Turan: Bizdeki seri katillerin feodal öldürme gerekçeleri var, Amerika’daki cinayetler daha filozofi

Türkiye’de hapishaneden çıkmış bir seri katille görüştükten sonra son romanını yazan Turan, “Bizdeki seri katillerin daha feodal öldürme gerekçeleri var. Amerika’daki cinayetler daha filozofi. Bizdekiler öyle değil, daha paldır küldür” dedi.
Sitede oku
Gerçek bir seri katille görüştükten sonra yeni romanında bir seri katilin dünyasını okuyucusuna aktaran Cevat Turan, Serhat Sarısözen’le Gündem Dışı’nda stüdyo konuğuydu.

‘İnsan anatomisini çözmüş biri’

Turan, şunları kaydetti:
“Seri katille görüşmeye gittim. Afla hapisten çıkmış, her çıktığında da başkalarını tekrar tekrar öldürmüş. Son derece soğuk kanlı ve zekiydi. Kendince gerekçeleri var, bütün seri katillerde olan kişiliği onda görmek istiyordum. Narsist, kendini beğenmiş bir kişilik, egosu yüksek, kendini herkesin üstünde gören ve her işlediği cinayette kendisini haklı gören bir kişilikle karşı karşıyaydım. Bu kişi, Amerika’da okuduğumuz seri katillerden ya da psikiyatristlerin suçlularla ilgili tanımlamış olduğu karakterlerden farklı değildi. Ona, ‘Öldürürken ne hissettin, öldürdüğün insanların gözünün içine baktın mı’ diye sordum. Bana soğuk kanlı bir biçimde, ‘Bir insanın neresinden vurursam öleceğini, neresinden vurursam sakat kalacağını iyi bilirim’ diye anlattı. İnsan anatomisini çözmüş biriyle karşı karşıyaydım.”

‘Bizdekiler daha paldır küldür’

Turan, şöyle devam etti:
“Türkiye’de de seri katiller var. 1910’larda bir terzi çırağı olan Hristo Anastadiyas, sonralarında ise çivici, bebek yüzlü vs. gibi lakaplarla anılan seri katiller var. Fakat bu seri katiller, Amerika’dakiler gibi sistemli değiller. Amerika’da seri cinayetlerin işleniş gerekçelerindeki takıntı, çıkış noktası ile işlenme biçimleriyle buradakiler arasında büyük farklar var. Orada örneğin eşcinselleri takıntı yapan bir seri katil modeliyle buradakinin öldürme gerekçeleri aynı değil. Bizdekiler daha feodal, öldürme gerekçeleri de daha feodal. Amerika’daki cinayetler, suçu örtme biçimleri daha filozofi. Bizdekiler öyle değil, daha paldır küldür.
Seri cinayetler, Türk edebiyatının pek ilgisini çekmemiş. Polisiye romanlar var, toplumcu gerçekçi romanlar var, aşk romanları var, köy romanları geleneğimiz var ama seri cinayet romanımız yok, böyle bir gelenek oluşamamış.”

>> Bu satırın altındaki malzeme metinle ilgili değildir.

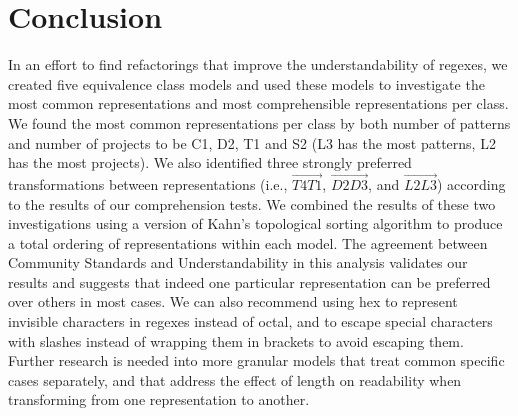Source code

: 
\section{Conclusion}
In an effort to find refactorings that improve the understandability of regexes, we created five equivalence class models and used these models to investigate the most common representations and most comprehensible representations per class.  We found the most common representations per class by both number of patterns and number of projects to be C1, D2, T1 and S2 (L3 has the most patterns, L2 has the most projects).
We also identified three strongly preferred transformations between representations (i.e., $\overrightarrow{T4 T1}$, $\overrightarrow{D2 D3}$, and  $\overrightarrow{L2 L3}$) according to the results of our comprehension tests.  We combined the results of these two investigations using a version of Kahn's topological sorting algorithm to produce a total ordering of representations within each model.  The agreement between Community Standards and Understandability in this analysis validates our results and suggests that indeed one particular representation can be preferred over others in most cases.  We can also recommend using hex to represent invisible characters in regexes instead of octal, and to escape special characters with slashes instead of wrapping them in brackets to avoid escaping them.  Further research is needed into more granular models that treat common specific cases separately, and that address the effect of length on readability when transforming from one representation to another.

‘Objektif olmaya özen gösterdim’

Programın sunucusu Serhat Sarısözen’in, “Romandaki İç seslere baktığımızda okuyucunun, katile hak vermesine yönelik bir çabanın yazar tarafından amaçlandığı sezinleniyor. Amacınız tam olarak bu muydu?” sorusu üzerine, Turan şu şekilde cevap verdi:
“Kötü insanların da içinde bir iyilik yok mudur? Bir yerde taraf olmak yerine, suçu işleyenle ölen arasındaki sorgulamayı okuyucuya bırakmaya çalıştım. Mümkün olduğunca objektif olmaya özen gösterdim.”